As you know, I’m a blogger. Duh. You’re reading my blog. Shut up.

Come fall, I will also be a published author. Fall: the perfect time of year for a book called Motherfumbler. Get it? Fall… Fumbling… Oh shut up.

Anyway, I’m pretty stoked about it all. I’m going to be a household name — in at least four houses where I have blood relatives.

But I sometimes think — usually as my mother is wagging her finger — what happens when Max starts to read? Will I keep writing as I do? Should I curb my vulgarity to protect him? One day, is he going to be mortified by my book about tits and vaginas and what a horrible baby he was? Probably. Well I can’t take the book back now. And I don’t wanna. It’s going to be out there. For. Ev. Er. When he’s five. When he’s 15. When I’m dead. So maybe I’ll include this loving message to him at the front of the book, in case he needs a little help to deal.

Dear Max:

One day, one of your evil classmates is going to bring this book to school, hand it to you, and say: “Page 87 is all about your mom’s vagina.” In fact, I probably just ensured this will indeed happen.

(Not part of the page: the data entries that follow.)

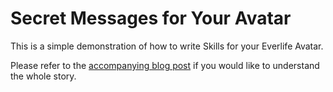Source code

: # Secret Messages for Your Avatar

This is a simple demonstration of how to write Skills for your Everlife
Avatar.

Please refer to the [accompanying blog post](https://medium.com/everlife-ai/learn-to-code-on-the-everlife-ai-platform-24e6ff117a70) if you would like to
understand the whole story.
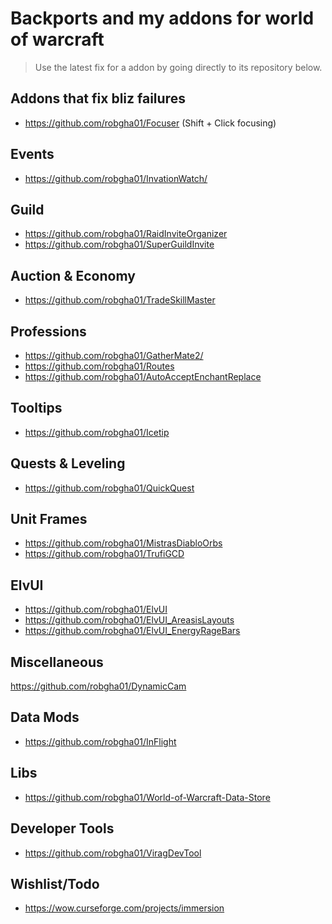 # Backports and my addons for world of warcraft

>Use the latest fix for a addon by going directly to its repository below.

## Addons that fix bliz failures
* https://github.com/robgha01/Focuser (Shift + Click focusing)

## Events
* https://github.com/robgha01/InvationWatch/

## Guild
* https://github.com/robgha01/RaidInviteOrganizer
* https://github.com/robgha01/SuperGuildInvite

## Auction & Economy
* https://github.com/robgha01/TradeSkillMaster

## Professions
* https://github.com/robgha01/GatherMate2/
* https://github.com/robgha01/Routes
* https://github.com/robgha01/AutoAcceptEnchantReplace

## Tooltips
* https://github.com/robgha01/Icetip

## Quests & Leveling
* https://github.com/robgha01/QuickQuest

## Unit Frames
* https://github.com/robgha01/MistrasDiabloOrbs
* https://github.com/robgha01/TrufiGCD

## ElvUI
* https://github.com/robgha01/ElvUI
* https://github.com/robgha01/ElvUI_AreasisLayouts
* https://github.com/robgha01/ElvUI_EnergyRageBars

## Miscellaneous
https://github.com/robgha01/DynamicCam

## Data Mods
* https://github.com/robgha01/InFlight

## Libs
* https://github.com/robgha01/World-of-Warcraft-Data-Store

## Developer Tools
* https://github.com/robgha01/ViragDevTool

## Wishlist/Todo
* https://wow.curseforge.com/projects/immersion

It’s okay if you’re embarrassed. Children are supposed to be ashamed of their parents, especially ones who are really funny and awesome. But when that kid says his mom says your mom is “crazy” or “vulgar” or a “bad mom,” you make sure to reply with one of the following:

1. Oh yeah, well at least my mom can write more than her name on a bathroom stall.

2. At least my mom has a vagina. I heard your mom’s got an alpaca farm down there.

3. Your mom is just jealous, because your dad wishes my mom was your mom.

4. That ol’ thing? That’s what my mom was doing while working and parenting and blogging and playing football and saving the whales and stuff. What does your mom do, other than change your big boy diapers and bleach her moustache?

Now you’re all set. Of course, the best thing to do is just smile and say: Tell your mom – thanks so much for buying a copy. I’m one step closer to Disneyland. Again.

P.S. I’m very proud of you, even if you’re not proud of me (yet).